# Work to complete
Every line in the data below from the one containing "k=2 + 5\ell\]" down to the one containing "Substituting \(x\) into", both included, must be retyped exactly; no other line is to appear.

::: The data

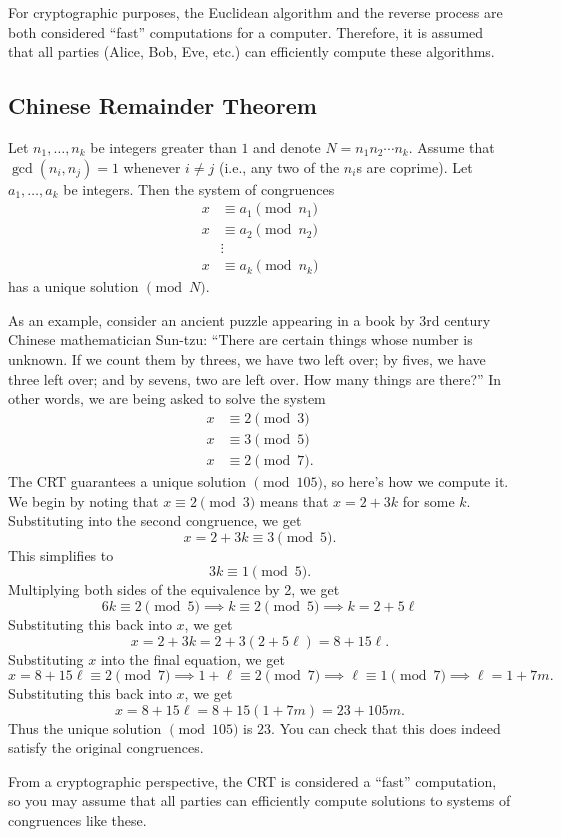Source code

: \documentclass{article}
\begin{document}
        For cryptographic purposes, the Euclidean algorithm and the reverse process are both considered ``fast'' computations for a computer.
        Therefore, it is assumed that all parties (Alice, Bob, Eve, etc.) can efficiently compute these algorithms.

    \subsection{Chinese Remainder Theorem}

        \begin{theorem}[CRT]
            Let \(n_1,\ldots,n_k\) be integers greater than \(1\) and denote \(N=n_1n_2\cdots n_k\).
            Assume that \(\gcd(n_i,n_j)=1\) whenever \(i\neq j\) (i.e., any two of the \(n_i\)s are coprime).
            Let \(a_1,\ldots,a_k\) be integers.
            Then the system of congruences
            \begin{align*}
                x &\equiv a_1\pmod{n_1}\\
                x &\equiv a_2\pmod{n_2}\\
                &\vdots\\
                x &\equiv a_k\pmod{n_k}
            \end{align*}
            has a unique solution \(\pmod{N}\).
        \end{theorem}

        As an example, consider an ancient puzzle appearing in a book by 3rd century Chinese mathematician Sun-tzu:
        ``There are certain things whose number is unknown. 
        If we count them by threes, we have two left over; by fives, we have three left over; and by sevens, two are left over. 
        How many things are there?''
        In other words, we are being asked to solve the system
        \begin{align*}
            x &\equiv 2\pmod{3}\\
            x &\equiv 3\pmod{5}\\
            x &\equiv 2\pmod{7}.
        \end{align*}
        The CRT guarantees a unique solution \(\pmod{105}\), so here's how we compute it.
        We begin by noting that \(x\equiv 2\pmod 3\) means that \(x=2+3k\) for some \(k\).
        Substituting into the second congruence, we get 
        \[x=2+3k\equiv 3\pmod 5.\]
        This simplifies to
        \[3k\equiv 1\pmod 5.\]
        Multiplying both sides of the equivalence by 2, we get
        \[6k\equiv 2\pmod 5\implies k\equiv 2\pmod 5\implies k=2 + 5\ell\]
        Substituting this back into \(x\), we get 
        \[x = 2 + 3k = 2 + 3(2+5\ell) = 8 + 15\ell.\]
        Substituting \(x\) into the final equation, we get
        \[x = 8+15\ell\equiv 2\pmod 7\implies 1+\ell\equiv 2\pmod 7\implies \ell\equiv 1\pmod 7\implies \ell = 1+7m.\]
        Substituting this back into \(x\), we get
        \[x = 8 + 15\ell = 8 + 15(1+7m) = 23 + 105m.\]
        Thus the unique solution \(\pmod{105}\) is \(23\). 
        You can check that this does indeed satisfy the original congruences.

        From a cryptographic perspective, the CRT is considered a ``fast'' computation, so you may assume that all parties can efficiently compute solutions to systems of congruences like these.
\end{document}
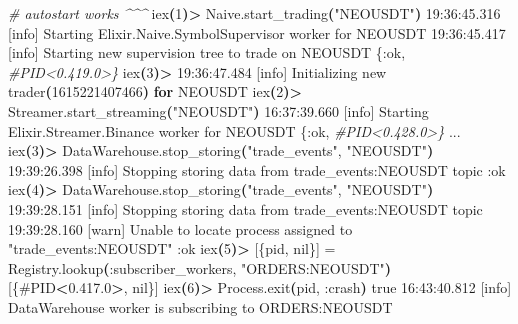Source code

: \documentclass[
  oneside]{book}
\newenvironment{Shaded}{\begin{snugshade}}{\end{snugshade}}
\newcommand{\CommentTok}[1]{\textcolor[rgb]{0.56,0.35,0.01}{\textit{#1}}}
\newcommand{\ControlFlowTok}[1]{\textcolor[rgb]{0.13,0.29,0.53}{\textbf{#1}}}
\newcommand{\ErrorTok}[1]{\textcolor[rgb]{0.64,0.00,0.00}{\textbf{#1}}}
\newcommand{\ExtensionTok}[1]{#1}
\newcommand{\FunctionTok}[1]{\textcolor[rgb]{0.00,0.00,0.00}{#1}}
\newcommand{\KeywordTok}[1]{\textcolor[rgb]{0.13,0.29,0.53}{\textbf{#1}}}
\newcommand{\NormalTok}[1]{#1}
\newcommand{\OperatorTok}[1]{\textcolor[rgb]{0.81,0.36,0.00}{\textbf{#1}}}
\newcommand{\StringTok}[1]{\textcolor[rgb]{0.31,0.60,0.02}{#1}}
\begin{document}
\begin{Shaded}
\begin{Highlighting}[]
\CommentTok{\# autostart works \^{}\^{}\^{}}
\ExtensionTok{iex}\ErrorTok{(}\ExtensionTok{1}\KeywordTok{)}\OperatorTok{\textgreater{}}\NormalTok{ Naive.start\_trading}\KeywordTok{(}\StringTok{"NEOUSDT"}\KeywordTok{)}
\ExtensionTok{19:36:45.316}\NormalTok{ [info]  Starting Elixir.Naive.SymbolSupervisor worker for NEOUSDT}
\ExtensionTok{19:36:45.417}\NormalTok{ [info]  Starting new supervision tree to trade on NEOUSDT}
\ExtensionTok{\{:ok,} \CommentTok{\#PID\textless{}0.419.0\textgreater{}\}}
\ExtensionTok{iex}\ErrorTok{(}\ExtensionTok{3}\KeywordTok{)}\OperatorTok{\textgreater{}} 
\ExtensionTok{19:36:47.484}\NormalTok{ [info]  Initializing new trader}\ErrorTok{(}\ExtensionTok{1615221407466}\KeywordTok{)} \ControlFlowTok{for}\NormalTok{ NEOUSDT}
\ExtensionTok{iex}\ErrorTok{(}\ExtensionTok{2}\KeywordTok{)}\OperatorTok{\textgreater{}}\NormalTok{ Streamer.start\_streaming}\KeywordTok{(}\StringTok{"NEOUSDT"}\KeywordTok{)}
\ExtensionTok{16:37:39.660}\NormalTok{ [info]  Starting Elixir.Streamer.Binance worker for NEOUSDT}
\ExtensionTok{\{:ok,} \CommentTok{\#PID\textless{}0.428.0\textgreater{}\}}
\ExtensionTok{...}
\ExtensionTok{iex}\ErrorTok{(}\ExtensionTok{3}\KeywordTok{)}\OperatorTok{\textgreater{}}\NormalTok{ DataWarehouse.stop\_storing}\KeywordTok{(}\StringTok{"trade\_events"}\ExtensionTok{,} \StringTok{"NEOUSDT"}\KeywordTok{)}
\ExtensionTok{19:39:26.398}\NormalTok{ [info]  Stopping storing data from trade\_events:NEOUSDT topic}
\ExtensionTok{:ok}
\ExtensionTok{iex}\ErrorTok{(}\ExtensionTok{4}\KeywordTok{)}\OperatorTok{\textgreater{}}\NormalTok{ DataWarehouse.stop\_storing}\KeywordTok{(}\StringTok{"trade\_events"}\ExtensionTok{,} \StringTok{"NEOUSDT"}\KeywordTok{)}
\ExtensionTok{19:39:28.151}\NormalTok{ [info]  Stopping storing data from trade\_events:NEOUSDT topic}
\ExtensionTok{19:39:28.160}\NormalTok{ [warn]  Unable to locate process assigned to }\StringTok{"trade\_events:NEOUSDT"}
\ExtensionTok{:ok}
\ExtensionTok{iex}\ErrorTok{(}\ExtensionTok{5}\KeywordTok{)}\OperatorTok{\textgreater{}}\NormalTok{ [\{pid, }\ExtensionTok{nil\}]}\NormalTok{ = Registry.lookup}\ErrorTok{(}\ExtensionTok{:subscriber\_workers,} \StringTok{"ORDERS:NEOUSDT"}\KeywordTok{)}
\ExtensionTok{[\{\#PID}\OperatorTok{\textless{}}\NormalTok{0.417.0}\OperatorTok{\textgreater{}}\NormalTok{, nil\}]}
\ExtensionTok{iex}\ErrorTok{(}\ExtensionTok{6}\KeywordTok{)}\OperatorTok{\textgreater{}}\NormalTok{ Process.exit}\KeywordTok{(}\ExtensionTok{pid,}\NormalTok{ :crash}\KeywordTok{)}
\FunctionTok{true}
\ExtensionTok{16:43:40.812}\NormalTok{ [info]  DataWarehouse worker is subscribing to ORDERS:NEOUSDT}
\end{Highlighting}
\end{Shaded}
\end{document}
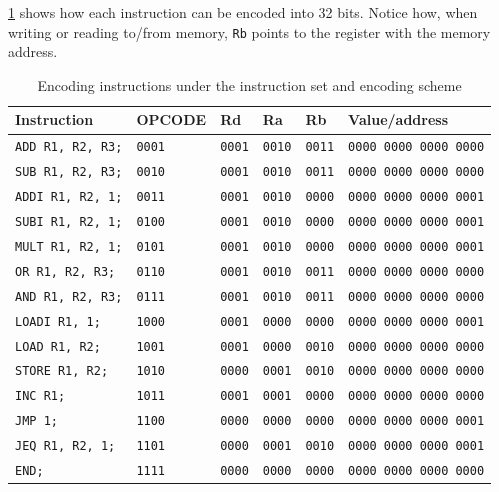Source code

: \documentclass[a4paper, english]{article}
\numberwithin{equation}{section}
\begin{document}
\cref{tbl:encex} shows how each instruction can be encoded into 32 bits. Notice how, when writing or reading to/from memory, \texttt{Rb} points to the register with the memory address.
\begin{table}
    \centering
    \caption{Encoding instructions under the instruction set and encoding scheme}\label{tbl:encex}
    \begin{tabular}{llllll}
        \toprule
        \textbf{Instruction}     & OPCODE        & Rd            & Ra            & Rb            & Value/address                 \\
        \midrule
        \texttt{ADD R1, R2, R3;} & \texttt{0001} & \texttt{0001} & \texttt{0010} & \texttt{0011} & \texttt{0000 0000 0000 0000} \\
        \texttt{SUB R1, R2, R3;} & \texttt{0010} & \texttt{0001} & \texttt{0010} & \texttt{0011} & \texttt{0000 0000 0000 0000} \\
        \texttt{ADDI R1, R2, 1;} & \texttt{0011} & \texttt{0001} & \texttt{0010} & \texttt{0000} & \texttt{0000 0000 0000 0001} \\
        \texttt{SUBI R1, R2, 1;} & \texttt{0100} & \texttt{0001} & \texttt{0010} & \texttt{0000} & \texttt{0000 0000 0000 0001} \\
        \texttt{MULT R1, R2, 1;} & \texttt{0101} & \texttt{0001} & \texttt{0010} & \texttt{0000} & \texttt{0000 0000 0000 0001} \\
        \texttt{OR R1, R2, R3;}  & \texttt{0110} & \texttt{0001} & \texttt{0010} & \texttt{0011} & \texttt{0000 0000 0000 0000} \\
        \texttt{AND R1, R2, R3;} & \texttt{0111} & \texttt{0001} & \texttt{0010} & \texttt{0011} & \texttt{0000 0000 0000 0000} \\
        \texttt{LOADI R1, 1;}    & \texttt{1000} & \texttt{0001} & \texttt{0000} & \texttt{0000} & \texttt{0000 0000 0000 0001} \\
        \texttt{LOAD R1, R2;}    & \texttt{1001} & \texttt{0001} & \texttt{0000} & \texttt{0010} & \texttt{0000 0000 0000 0000} \\
        \texttt{STORE R1, R2;}   & \texttt{1010} & \texttt{0000} & \texttt{0001} & \texttt{0010} & \texttt{0000 0000 0000 0000} \\
        \texttt{INC R1;}         & \texttt{1011} & \texttt{0001} & \texttt{0001} & \texttt{0000} & \texttt{0000 0000 0000 0000} \\
        \texttt{JMP 1;}          & \texttt{1100} & \texttt{0000} & \texttt{0000} & \texttt{0000} & \texttt{0000 0000 0000 0001} \\
        \texttt{JEQ R1, R2, 1;}  & \texttt{1101} & \texttt{0000} & \texttt{0001} & \texttt{0010} & \texttt{0000 0000 0000 0001} \\
        \texttt{END;}            & \texttt{1111} & \texttt{0000} & \texttt{0000} & \texttt{0000} & \texttt{0000 0000 0000 0000} \\
        \bottomrule
    \end{tabular}
\end{table}
\end{document}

::::::

# Response
        \[6k\equiv 2\pmod 5\implies k\equiv 2\pmod 5\implies k=2 + 5\ell\]
        Substituting this back into \(x\), we get 
        \[x = 2 + 3k = 2 + 3(2+5\ell) = 8 + 15\ell.\]
        Substituting \(x\) into the final equation, we get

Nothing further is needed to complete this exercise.